**PROMPT:** Please repeat the records word for word and skip the pictures.

(Beginning of GIVEN RECORDS)

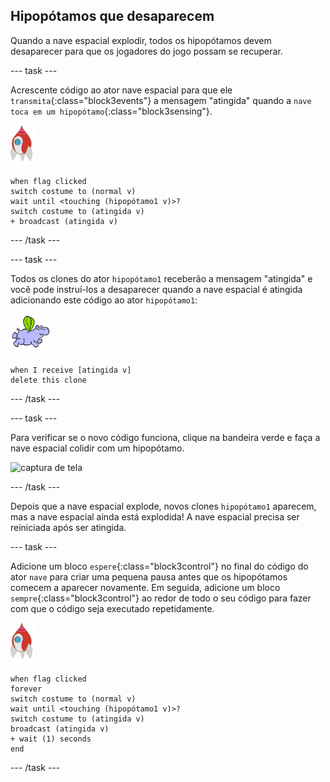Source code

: ## Hipopótamos que desaparecem

Quando a nave espacial explodir, todos os hipopótamos devem desaparecer para que os jogadores do jogo possam se recuperar.

--- task ---

Acrescente código ao ator nave espacial para que ele `transmita`{:class="block3events"} a mensagem "atingida" quando a `nave toca em um hipopótamo`{:class="block3sensing"}.

![ator foguete](images/rocket-sprite.png)

```blocks3
when flag clicked
switch costume to (normal v)
wait until <touching (hipopótamo1 v)>?
switch costume to (atingida v)
+ broadcast (atingida v)
```

--- /task ---

--- task ---

Todos os clones do ator `hipopótamo1` receberão a mensagem "atingida" e você pode instruí-los a desaparecer quando a nave espacial é atingida adicionando este código ao ator `hipopótamo1`:

![ator hipopótamo](images/hippo-sprite.png)

```blocks3
when I receive [atingida v]
delete this clone
```

--- /task ---

--- task ---

Para verificar se o novo código funciona, clique na bandeira verde e faça a nave espacial colidir com um hipopótamo.

![captura de tela](images/invaders-hippo-collide.png)

--- /task ---

Depois que a nave espacial explode, novos clones `hipopótamo1` aparecem, mas a nave espacial ainda está explodida! A nave espacial precisa ser reiniciada após ser atingida.

--- task ---

Adicione um bloco `espere`{:class="block3control"} no final do código do ator `nave` para criar uma pequena pausa antes que os hipopótamos comecem a aparecer novamente. Em seguida, adicione um bloco `sempre`{:class="block3control"} ao redor de todo o seu código para fazer com que o código seja executado repetidamente.

![ator foguete](images/rocket-sprite.png)

```blocks3
when flag clicked
forever
switch costume to (normal v)
wait until <touching (hipopótamo1 v)>?
switch costume to (atingida v)
broadcast (atingida v)
+ wait (1) seconds
end
```

--- /task ---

(End of GIVEN RECORDS)

**RESPONSE FOR THIS EXERCISE:**
Source code

: ## Hipopótamos que desaparecem

Quando a nave espacial explodir, todos os hipopótamos devem desaparecer para que os jogadores do jogo possam se recuperar.

--- task ---

Acrescente código ao ator nave espacial para que ele `transmita`{:class="block3events"} a mensagem "atingida" quando a `nave toca em um hipopótamo`{:class="block3sensing"}.

![ator foguete](images/rocket-sprite.png)

```blocks3
when flag clicked
switch costume to (normal v)
wait until <touching (hipopótamo1 v)>?
switch costume to (atingida v)
+ broadcast (atingida v)
```

--- /task ---

--- task ---

Todos os clones do ator `hipopótamo1` receberão a mensagem "atingida" e você pode instruí-los a desaparecer quando a nave espacial é atingida adicionando este código ao ator `hipopótamo1`:

![ator hipopótamo](images/hippo-sprite.png)

```blocks3
when I receive [atingida v]
delete this clone
```

--- /task ---

--- task ---

Para verificar se o novo código funciona, clique na bandeira verde e faça a nave espacial colidir com um hipopótamo.

![captura de tela](images/invaders-hippo-collide.png)

--- /task ---

Depois que a nave espacial explode, novos clones `hipopótamo1` aparecem, mas a nave espacial ainda está explodida! A nave espacial precisa ser reiniciada após ser atingida.

--- task ---

Adicione um bloco `espere`{:class="block3control"} no final do código do ator `nave` para criar uma pequena pausa antes que os hipopótamos comecem a aparecer novamente. Em seguida, adicione um bloco `sempre`{:class="block3control"} ao redor de todo o seu código para fazer com que o código seja executado repetidamente.

![ator foguete](images/rocket-sprite.png)

```blocks3
when flag clicked
forever
switch costume to (normal v)
wait until <touching (hipopótamo1 v)>?
switch costume to (atingida v)
broadcast (atingida v)
+ wait (1) seconds
end
```

--- /task ---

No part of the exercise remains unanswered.